Evidence of meeting #6 for Indigenous and Northern Affairs in the 45th Parliament, 1st session. (The original version is on Parliament’s site, as are the minutes.) The winning word was program.

A video is available from Parliament.

On the agenda

Members speaking

Before the committee

Buckskin  Chief of Police, Blood Tribe Police Service
Wylde  Director, Service de police de Pikogan
Nagano  Founder and Chief Executive Officer, House of Wolf and Associates Inc.
Gervais  Chief of Police, Treaty Three Police Service
Gair  Chief Operations Officer, House of Wolf and Associates Inc.

The Chair Liberal Terry Sheehan

Welcome to meeting number six of the House of Commons Standing Committee on Indigenous and Northern Affairs.

We recognize that we meet on the unceded territory of the Algonquin Anishinabe people.
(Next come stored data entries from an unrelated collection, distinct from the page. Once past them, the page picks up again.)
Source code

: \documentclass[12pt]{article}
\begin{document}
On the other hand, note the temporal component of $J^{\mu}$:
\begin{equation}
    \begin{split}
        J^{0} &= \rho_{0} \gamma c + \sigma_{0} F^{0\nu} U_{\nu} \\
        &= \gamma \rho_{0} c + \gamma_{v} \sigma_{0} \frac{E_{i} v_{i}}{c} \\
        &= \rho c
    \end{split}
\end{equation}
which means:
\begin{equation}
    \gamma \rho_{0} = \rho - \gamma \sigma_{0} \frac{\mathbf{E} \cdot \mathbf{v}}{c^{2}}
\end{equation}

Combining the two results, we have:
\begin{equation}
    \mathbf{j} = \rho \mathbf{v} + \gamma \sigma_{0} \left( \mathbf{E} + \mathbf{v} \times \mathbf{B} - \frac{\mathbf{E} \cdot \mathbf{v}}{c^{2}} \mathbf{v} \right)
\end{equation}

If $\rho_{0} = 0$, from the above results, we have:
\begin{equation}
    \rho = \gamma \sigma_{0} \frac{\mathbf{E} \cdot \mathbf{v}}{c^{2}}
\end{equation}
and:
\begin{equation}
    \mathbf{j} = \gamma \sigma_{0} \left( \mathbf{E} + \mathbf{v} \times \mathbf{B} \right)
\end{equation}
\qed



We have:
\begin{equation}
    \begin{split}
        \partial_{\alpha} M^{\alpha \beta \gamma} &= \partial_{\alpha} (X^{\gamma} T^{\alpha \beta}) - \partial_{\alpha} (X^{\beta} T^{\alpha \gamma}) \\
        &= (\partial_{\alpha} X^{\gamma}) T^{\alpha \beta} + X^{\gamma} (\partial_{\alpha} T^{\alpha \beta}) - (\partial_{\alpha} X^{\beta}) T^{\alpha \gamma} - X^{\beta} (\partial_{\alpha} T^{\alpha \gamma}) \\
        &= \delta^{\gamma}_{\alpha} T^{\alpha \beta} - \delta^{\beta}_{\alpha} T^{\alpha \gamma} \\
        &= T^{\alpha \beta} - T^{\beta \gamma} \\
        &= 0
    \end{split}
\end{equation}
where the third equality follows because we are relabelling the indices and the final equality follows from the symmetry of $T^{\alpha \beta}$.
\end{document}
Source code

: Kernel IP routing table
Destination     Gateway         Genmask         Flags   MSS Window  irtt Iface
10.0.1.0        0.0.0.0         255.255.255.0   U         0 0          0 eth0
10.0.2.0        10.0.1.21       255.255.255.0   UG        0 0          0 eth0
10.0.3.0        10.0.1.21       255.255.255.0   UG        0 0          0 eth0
Pursuant to Standing Order 108(2) and the motion adopted by the committee on Wednesday, September 24, 2025, the committee is resuming its study of indigenous policing and public safety.
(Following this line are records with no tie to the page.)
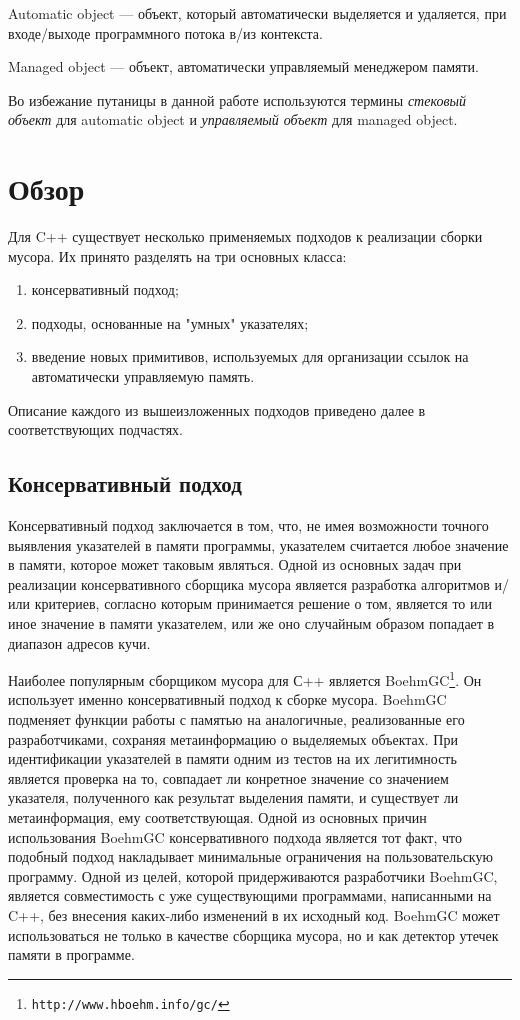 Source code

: Automatic object --- объект, который автоматически выделяется и удаляется, при входе/выходе программного потока в/из контекста.

Managed object --- объект, автоматически управляемый менеджером памяти.

Во избежание путаницы в данной работе используются термины \textit{стековый объект} для automatic object
и \textit{управляемый объект} для managed object.

\section{Обзор}

Для C++ существует несколько применяемых подходов к реализации сборки мусора.
Их принято разделять на три основных класса\cite{CppArt}:
\begin{enumerate}
\item консервативный подход;
\item подходы, основанные на "умных" указателях;
\item введение новых примитивов, используемых для организации ссылок на автоматически управляемую память.
\end{enumerate}
Описание каждого из вышеизложенных подходов приведено далее в соответствующих подчастях.

\subsection{Консервативный подход}
Консервативный подход заключается в том, что, не имея возможности точного выявления указателей в памяти программы,
указателем считается любое значение в памяти, которое может таковым являться.
Одной из основных задач при реализации консервативного сборщика мусора является разработка алгоритмов
и/или критериев, согласно которым принимается решение о том, является то или иное значение в памяти указателем,
или же оно случайным образом попадает в диапазон адресов кучи.

Наиболее популярным сборщиком мусора для С++ является BoehmGC\footnote{\texttt{http://www.hboehm.info/gc/}}.
Он использует именно консервативный подход к сборке мусора.
BoehmGC подменяет функции работы с памятью на аналогичные, реализованные его разработчиками,
сохраняя метаинформацию о выделяемых объектах.
При идентификации указателей в памяти одним из тестов на их легитимность является проверка
на то, совпадает ли конретное значение со значением указателя, полученного как результат
выделения памяти, и существует ли метаинформация, ему соответствующая.
Одной из основных причин использования BoehmGC консервативного подхода является тот факт,
что подобный подход накладывает минимальные ограничения на пользовательскую программу.
Одной из целей, которой придерживаются разработчики BoehmGC, является совместимость с уже существующими
программами, написанными на C++, без внесения каких-либо изменений в их исходный код\cite{BoehmTransGC}.
BoehmGC может использоваться не только в качестве сборщика мусора, но и как детектор утечек памяти в программе.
I would like to welcome our witnesses for our first panel. Both are on video conference.

If you need to raise your hand using the “raise hand” function, make sure you have your approved headset on or just raise your hand if you need to get our attention.
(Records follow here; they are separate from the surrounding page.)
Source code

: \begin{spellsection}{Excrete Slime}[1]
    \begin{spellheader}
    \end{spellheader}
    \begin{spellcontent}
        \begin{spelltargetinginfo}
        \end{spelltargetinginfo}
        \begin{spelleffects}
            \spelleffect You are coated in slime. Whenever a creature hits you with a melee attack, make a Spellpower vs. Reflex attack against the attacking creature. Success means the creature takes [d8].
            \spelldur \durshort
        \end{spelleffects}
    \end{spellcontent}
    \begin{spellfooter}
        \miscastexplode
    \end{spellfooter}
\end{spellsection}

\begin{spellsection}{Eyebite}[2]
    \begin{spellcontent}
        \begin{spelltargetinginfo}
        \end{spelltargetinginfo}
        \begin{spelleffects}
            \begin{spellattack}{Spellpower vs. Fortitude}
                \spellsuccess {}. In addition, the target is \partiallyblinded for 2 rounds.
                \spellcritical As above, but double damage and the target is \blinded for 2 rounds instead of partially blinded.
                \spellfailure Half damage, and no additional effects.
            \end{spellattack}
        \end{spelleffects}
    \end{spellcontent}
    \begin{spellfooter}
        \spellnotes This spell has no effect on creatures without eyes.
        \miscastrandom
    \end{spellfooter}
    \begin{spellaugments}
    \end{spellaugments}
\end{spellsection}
Please be mindful of your devices that are used for the interpreters. The earpiece should be on the little sticker. There are tips on how to avoid feedback. Please review these so it's not hard on our interpreters.

In our first panel we have, from the Blood Tribe Police Service, Grant Buckskin, chief of police, by video conference. From Service de police de Pikogan, we have Annick Wylde, director.

You will each have five minutes to speak, and then we will jump into our six-minute rounds of questions and answers.

Without further ado, I will turn it over to the people online.

Grant Buckskin Chief of Police, Blood Tribe Police Service

Good afternoon. Thank you very much.

Oki.

I am the [Witness spoke in Blackfoot]. I am a proud member of the Blood Tribe and the chief of police for the Blood Tribe Police Service. As stated earlier, my English name is Grant Buckskin.

I would like to thank the committee for providing the opportunity to make a short statement. I hope our concerns are heard and addressed.

I have been in first nations policing for 35 years and have not only served my home community but have also had the honour to serve in other first nations communities within Alberta and Manitoba. Over the years, the challenges of first nations policing have always remained the same and have been discussed at length. They include chronic underfunding, funding model failures, recruitment and retention issues, systemic racism and bias, a lack of trust and accountability and an absence of essential police service legislation.

The lack of federal legislation recognizing indigenous policing as an essential service means indigenous police forces do not have the same rights or protections as other forces. This also inhibits and limits our negotiating power during funding talks.

It goes without saying that these are valid challenges and issues that have been documented and discussed at length. When the conversation turns to essential service designation for first nations policing, there is hesitation and a refusal to recognize our services as equal to our non-first nations police services.

I ask you these questions: As a first nations police service, are we not considered as important? Are we not deserving of the same designation? Would we face the same challenges if we were a newly formed police service in a small municipality?

There are reports that have been released that state the challenges. These are the very challenges I have addressed, yet there is very little to address these issues. Other police chiefs and associations have been advocating for this essential service designation for years, yet it remains out of our reach. I have not been a part of these essential service discussions, but history has shown there is a bias towards many issues that are related to first nations. I suspect this is the case in this pursuit.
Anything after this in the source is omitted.